S. Hejazi and F.L. Fluharty
Department of Animal Sciences
High-concentrate diets containing whole shelled corn (WSC) can improve dry matter digestibility (DMD), organic matter digestibility (OMD), and neutral detergent fiber digestibility (NDFD) compared with the same diets containing ground corn. Additionally, feeding WSC resulted in greater nitrogen digestion and retention compared with ground corn. Peanut hulls (PH) resulted in reduced DMD, OMD, and NDFD compared with diets containing either no added fiber or soybean hulls (SBH). Nitrogen digestion was not affected by dietary fiber at 10% of the diet dry matter.

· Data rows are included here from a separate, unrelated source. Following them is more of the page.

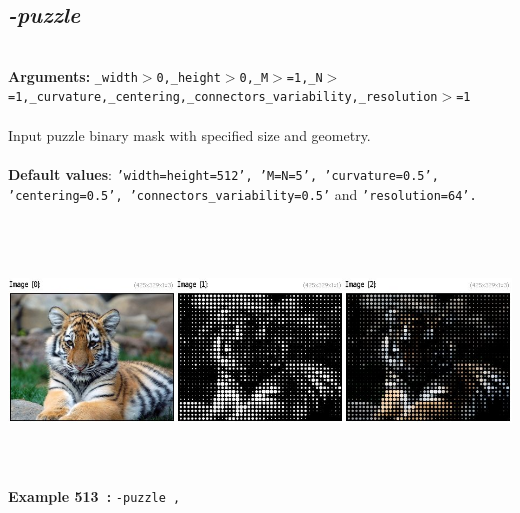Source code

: \documentclass[a4paper,11pt,twoside]{book}
\begin{document}
\subsection{\emph{-puzzle} }\vspace*{-0.5em}
~\\\textbf{Arguments: } 
{\small \texttt{\_width$>$0,\_height$>$0,\_M$>$=1,\_N$>$=1,\_curvature,\_centering,\_connectors\_variability,\_resolution$>$=1}}\\~\\
Input puzzle binary mask with specified size and geometry.
~\\~\\\textbf{Default values}: {\small \texttt{'width=height=512', 'M=N=5', 'curvature=0.5', 'centering=0.5', 'connectors\_variability=0.5'} and \texttt{'resolution=64'.}}
\begin{center}\includegraphics[keepaspectratio=true,height=7cm,width=\textwidth]{img/gmic_def513.jpg}\\
{\footnotesize \textbf{Example 513~:} \texttt{-puzzle ,}}
\end{center}
\end{document}
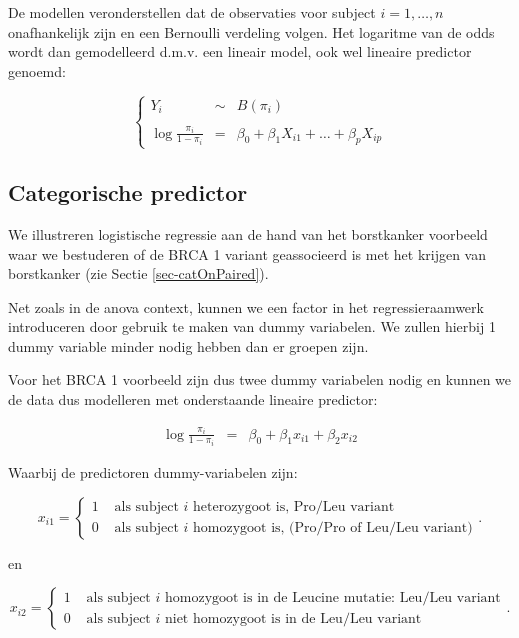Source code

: \documentclass[
  dutch,
  letterpaper,
  12pt]{book}
\theoremstyle{definition}
\theoremstyle{definition}
\theoremstyle{definition}
\theoremstyle{remark}
\begin{document}
De modellen veronderstellen dat de observaties voor subject
\(i=1,\ldots,n\) onafhankelijk zijn en een Bernoulli verdeling volgen.
Het logaritme van de odds wordt dan gemodelleerd d.m.v. een lineair
model, ook wel lineaire predictor genoemd:

\begin{equation}
\left\{
\begin{array}{ccl}
Y_i&\sim&B(\pi_i)\\\\
\log \frac{\pi_i}{1-\pi_i}&=&\beta_0 + \beta_1X_{i1} + \ldots + \beta_p X_{ip}
\end{array}\right.
\end{equation}

\subsection{Categorische predictor}\label{categorische-predictor}

We illustreren logistische regressie aan de hand van het borstkanker
voorbeeld waar we bestuderen of de BRCA 1 variant geassocieerd is met
het krijgen van borstkanker (zie Sectie \ref{sec-catOnPaired}).

Net zoals in de anova context, kunnen we een factor in het
regressieraamwerk introduceren door gebruik te maken van dummy
variabelen. We zullen hierbij 1 dummy variable minder nodig hebben dan
er groepen zijn.

Voor het BRCA 1 voorbeeld zijn dus twee dummy variabelen nodig en kunnen
we de data dus modelleren met onderstaande lineaire predictor:

\begin{eqnarray*}
  \log \frac{\pi_i}{1-\pi_i} &=& \beta_0+\beta_1 x_{i1} +\beta_2 x_{i2}
\end{eqnarray*}

Waarbij de predictoren dummy-variabelen zijn:

\[x_{i1} = \left\{ \begin{array}{ll}
1 & \text{ als subject $i$ heterozygoot is, Pro/Leu variant} \\
0 & \text{ als subject $i$ homozygoot is, (Pro/Pro of Leu/Leu variant)} \end{array}\right. .\]

en

\[x_{i2} = \left\{ \begin{array}{ll}
1 & \text{ als subject $i$ homozygoot is in de Leucine mutatie: Leu/Leu variant} \\
0 & \text{ als subject $i$ niet homozygoot is in de Leu/Leu variant} \end{array}\right. .\]
\end{document}
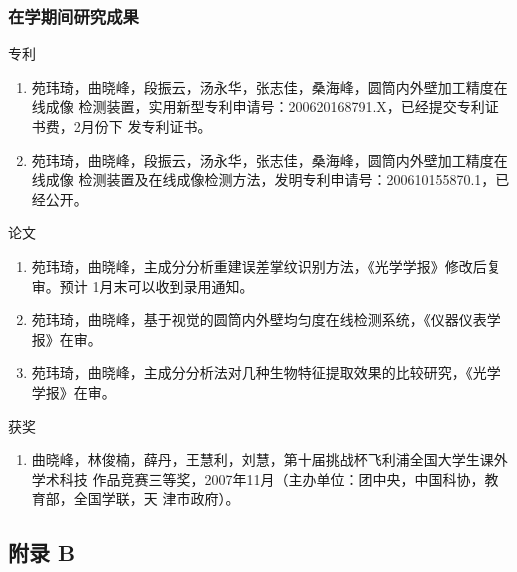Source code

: \documentclass{beamer}
\begin{document}
\begin{frame}[label=patent]
  \frametitle{在学期间研究成果}
  \begin{overprint}
  \begin{block}{专利}
  \begin{enumerate}
  \item
  苑玮琦，曲晓峰，段振云，汤永华，张志佳，桑海峰，圆筒内外壁加工精度在线成像
  检测装置，实用新型专利申请号：200620168791.X，已经提交专利证书费，2月份下
  发专利证书。
  \item
  苑玮琦，曲晓峰，段振云，汤永华，张志佳，桑海峰，圆筒内外壁加工精度在线成像
  检测装置及在线成像检测方法，发明专利申请号：200610155870.1，已经公开。
  \end{enumerate}
  \end{block}
  \begin{block}{论文}
  \begin{enumerate}
  \item
  苑玮琦，曲晓峰，主成分分析重建误差掌纹识别方法，《光学学报》修改后复审。预计
  1月末可以收到录用通知。
  \item
  苑玮琦，曲晓峰，基于视觉的圆筒内外壁均匀度在线检测系统，《仪器仪表学报》在审。
  \item
  苑玮琦，曲晓峰，主成分分析法对几种生物特征提取效果的比较研究，《光学学报》在审。
  \end{enumerate}
  \end{block}
  \begin{block}{获奖}
  \begin{enumerate}
  \item
  曲晓峰，林俊楠，薛丹，王慧利，刘慧，第十届挑战杯飞利浦全国大学生课外学术科技
  作品竞赛三等奖，2007年11月（主办单位：团中央，中国科协，教育部，全国学联，天
  津市政府）。
  \end{enumerate}
  \end{block}
  \end{overprint}
  \hyperlink{conclusion<1>}{}
\end{frame}

\subsection*{附录 B}
\end{document}
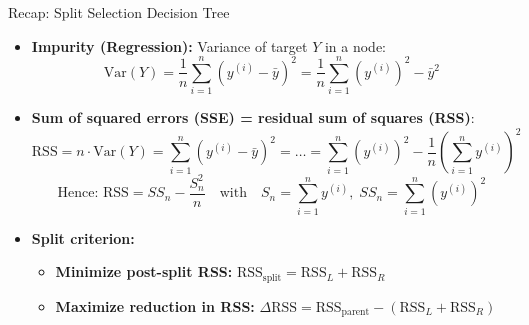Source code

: \documentclass[10pt,compress,t,notes=noshow, xcolor=table]{beamer}
\begin{document}
\begin{frame}{Recap: Split Selection Decision Tree}
  \begin{itemize}
    \item \textbf{Impurity (Regression):} Variance of target $Y$ in a node:
    \[ \text{Var}(Y) = \frac{1}{n}\sum_{i=1}^n (y^{(i)} - \bar{y})^2 = \frac{1}{n} \sum_{i=1}^n (y^{(i)})^2 - \bar{y}^2 \]
    \item \textbf{Sum of squared errors (SSE) =  residual sum of squares (RSS)}: 
$$%
\text{RSS} 
= n \cdot \text{Var}(Y) = \sum_{i=1}^n (y^{(i)} - \bar{y})^2 = 
\dots = 
\sum_{i=1}^n (y^{(i)})^2 - \frac{1}{n} \left(\sum_{i=1}^n y^{(i)}\right)^2
$$
      \[
        \text{Hence: } \boxed{\text{RSS}=SS_{n}-\dfrac{S_{n}^{2}}{n}
        \quad\text{with}\quad
        S_{n}=\sum_{i=1}^{n}y^{(i)},\;
        SS_{n}=\sum_{i=1}^{n}(y^{(i)})^{2}}
      \]
    \item \textbf{Split criterion:} 
    \begin{itemize}
    \item \textbf{Minimize post-split RSS:}
    $
    \text{RSS}_{\text{split}} = \text{RSS}_L + \text{RSS}_R
    $
    \item \textbf{Maximize reduction in RSS:}
    $
    \Delta \text{RSS} = \text{RSS}_{\text{parent}} - (\text{RSS}_L + \text{RSS}_R)
    $
  \end{itemize}
  \end{itemize}
\end{frame}
\end{document}
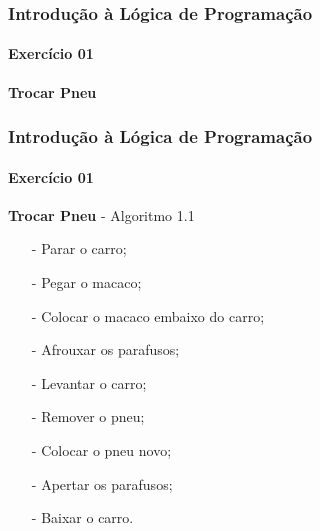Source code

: 
\begin{frame}
	\frametitle{Introdução à Lógica de Programação}
	\framesubtitle{Exercício 01}
	\begin{block}{\textbf{Trocar Pneu}}
	\end{block}
\end{frame}


\begin{frame}
	\frametitle{Introdução à Lógica de Programação}
	\framesubtitle{Exercício 01}
	\begin{block}{\textbf{Trocar Pneu} - Algoritmo 1.1}
	\begin{itemize}
		\item[-] Parar o carro;
		
		\item[-] Pegar o macaco;
		
		\item[-] Colocar o macaco embaixo do carro;
		
		\item[-] Afrouxar os parafusos;
		
		\item[-] Levantar o carro;
		
		\item[-] Remover o pneu;
		
		\item[-] Colocar o pneu novo;
		
		\item[-] Apertar os parafusos;
		
		\item[-] Baixar o carro.
		
	\end{itemize}
	\end{block}
\end{frame}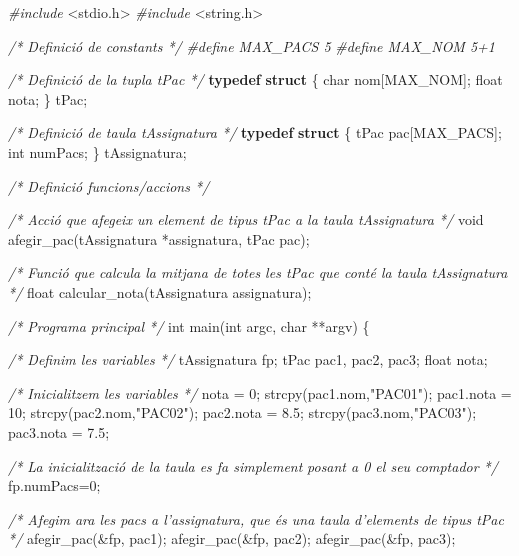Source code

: \documentclass[]{book}
\newenvironment{Shaded}{\begin{snugshade}}{\end{snugshade}}
\newcommand{\KeywordTok}[1]{\textcolor[rgb]{0.13,0.29,0.53}{\textbf{#1}}}
\newcommand{\DataTypeTok}[1]{\textcolor[rgb]{0.13,0.29,0.53}{#1}}
\newcommand{\DecValTok}[1]{\textcolor[rgb]{0.00,0.00,0.81}{#1}}
\newcommand{\FloatTok}[1]{\textcolor[rgb]{0.00,0.00,0.81}{#1}}
\newcommand{\StringTok}[1]{\textcolor[rgb]{0.31,0.60,0.02}{#1}}
\newcommand{\ImportTok}[1]{#1}
\newcommand{\CommentTok}[1]{\textcolor[rgb]{0.56,0.35,0.01}{\textit{#1}}}
\newcommand{\PreprocessorTok}[1]{\textcolor[rgb]{0.56,0.35,0.01}{\textit{#1}}}
\newcommand{\NormalTok}[1]{#1}
\begin{document}
\begin{Shaded}
\begin{Highlighting}[]
\PreprocessorTok{#include }\ImportTok{<stdio.h>}
\PreprocessorTok{#include }\ImportTok{<string.h>}

\CommentTok{/* Definició de constants */}
\PreprocessorTok{#define MAX_PACS 5}
\PreprocessorTok{#define MAX_NOM 5+1}

\CommentTok{/* Definició de la tupla tPac */}
\KeywordTok{typedef} \KeywordTok{struct}\NormalTok{ \{}
    \DataTypeTok{char}\NormalTok{ nom[MAX_NOM];}
    \DataTypeTok{float}\NormalTok{ nota;}
\NormalTok{\} tPac;}

\CommentTok{/* Definició de taula tAssignatura */}
\KeywordTok{typedef} \KeywordTok{struct}\NormalTok{ \{}
\NormalTok{    tPac pac[MAX_PACS];}
    \DataTypeTok{int}\NormalTok{ numPacs;}
\NormalTok{\} tAssignatura;}

\CommentTok{/* Definició funcions/accions */}

\CommentTok{/* Acció que afegeix un element de tipus tPac a la taula tAssignatura */}
\DataTypeTok{void}\NormalTok{ afegir_pac(tAssignatura *assignatura, tPac pac);}

\CommentTok{/* Funció que calcula la mitjana de totes les tPac que conté la taula}
\CommentTok{   tAssignatura */}
\DataTypeTok{float}\NormalTok{ calcular_nota(tAssignatura assignatura);}

\CommentTok{/* Programa principal */}
\DataTypeTok{int}\NormalTok{ main(}\DataTypeTok{int}\NormalTok{ argc, }\DataTypeTok{char}\NormalTok{ **argv) \{}

    \CommentTok{/* Definim les variables */}
\NormalTok{    tAssignatura fp;}
\NormalTok{    tPac pac1, pac2, pac3;}
    \DataTypeTok{float}\NormalTok{ nota;}

    \CommentTok{/* Inicialitzem les variables */}
\NormalTok{    nota = }\DecValTok{0}\NormalTok{;}
\NormalTok{    strcpy(pac1.nom,}\StringTok{"PAC01"}\NormalTok{);}
\NormalTok{    pac1.nota = }\DecValTok{10}\NormalTok{;}
\NormalTok{    strcpy(pac2.nom,}\StringTok{"PAC02"}\NormalTok{);}
\NormalTok{    pac2.nota = }\FloatTok{8.5}\NormalTok{;}
\NormalTok{    strcpy(pac3.nom,}\StringTok{"PAC03"}\NormalTok{);}
\NormalTok{    pac3.nota = }\FloatTok{7.5}\NormalTok{;}

    \CommentTok{/* La inicialització de la taula es fa simplement}
\CommentTok{       posant a 0 el seu comptador */}
\NormalTok{    fp.numPacs=}\DecValTok{0}\NormalTok{;}

    \CommentTok{/* Afegim ara les pacs a l'assignatura, que és una taula}
\CommentTok{       d'elements de tipus tPac */}
\NormalTok{    afegir_pac(&fp, pac1);}
\NormalTok{    afegir_pac(&fp, pac2);}
\NormalTok{    afegir_pac(&fp, pac3);}


\end{Highlighting}
\end{Shaded}
\end{document}
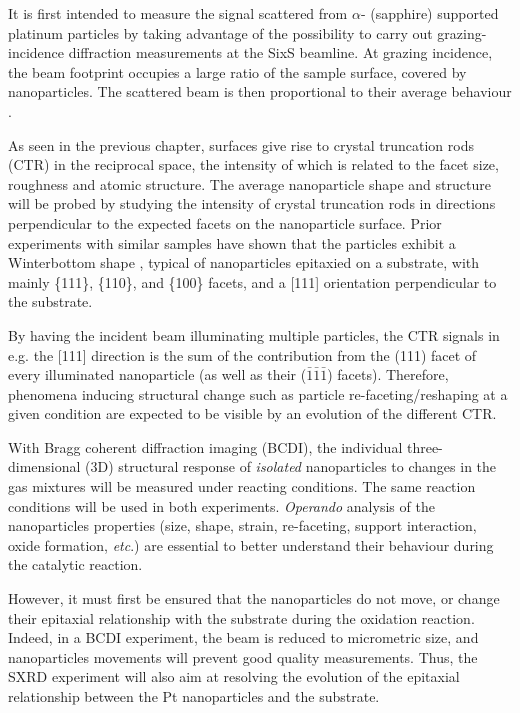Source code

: It is first intended to measure the signal scattered from $\alpha$- (sapphire) supported platinum particles by taking advantage of the possibility to carry out grazing-incidence diffraction measurements at the SixS beamline.
At grazing incidence, the beam footprint occupies a large ratio of the sample surface, covered by nanoparticles.
The scattered beam is then proportional to their average behaviour \parencite{Nolte2008, Hejral2013, Hejral2016}.

As seen in the previous chapter, surfaces give rise to crystal truncation rods (CTR) in the reciprocal space, the intensity of which is related to the facet size, roughness and atomic structure.
The average nanoparticle shape and structure will be probed by studying the intensity of crystal truncation rods in directions perpendicular to the expected facets on the nanoparticle surface.
Prior experiments with similar samples \parencite{Dupraz2017, Li2020, Lim2021, Dupraz2022} have shown that the particles exhibit a Winterbottom shape \parencite{Winterbottom1967, Boukouvala2021}, typical of nanoparticles epitaxied on a substrate, with mainly \{111\}, \{110\}, and \{100\} facets, and a [111] orientation perpendicular to the substrate.

By having the incident beam illuminating multiple particles, the CTR signals in e.g. the [111] direction is the sum of the contribution from the (111) facet of every illuminated nanoparticle (as well as their ($\bar{1}\bar{1}\bar{1}$) facets).
Therefore, phenomena inducing structural change such as particle re-faceting/reshaping at a given condition are expected to be visible by an evolution of the different CTR.

With Bragg coherent diffraction imaging (BCDI), the individual three-dimensional (3D) structural response of \textit{isolated} nanoparticles to changes in the gas mixtures will be measured under reacting conditions.
The same reaction conditions will be used in both experiments.
\textit{Operando} analysis of the nanoparticles properties (size, shape, strain, re-faceting, support interaction, oxide formation, \textit{etc}.) are essential to better understand their behaviour during the catalytic reaction.

However, it must first be ensured that the nanoparticles do not move, or change their epitaxial relationship with the substrate during the oxidation reaction.
Indeed, in a BCDI experiment, the beam is reduced to micrometric size, and nanoparticles movements will prevent good quality measurements.
Thus, the SXRD experiment will also aim at resolving the evolution of the epitaxial relationship between the Pt nanoparticles and the  substrate.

Processing grains by grinding or pelleting disrupts the starch granule and increases starch digestibility in cattle, primarily through increasing the amount of starch digested in the rumen (Nocek and Tamminga, 1991). However, Murphy et al. (1994) reported that feeding rolled corn in all-concentrate diets resulted in decreased ruminal pH for 9 hours after feeding compared with WSC. If ruminal pH remains low, there may be adverse effects on digestion and metabolism. The objective of this experiment was to determine the effects of feeding high-concentrate diets containing either whole or rolled corn, with either no dietary fiber, a highly digestible fiber (soybean hulls), or a relatively indigestible dietary fiber (peanut hulls) on nutrient digestibility and nitrogen (N) metabolism in lambs.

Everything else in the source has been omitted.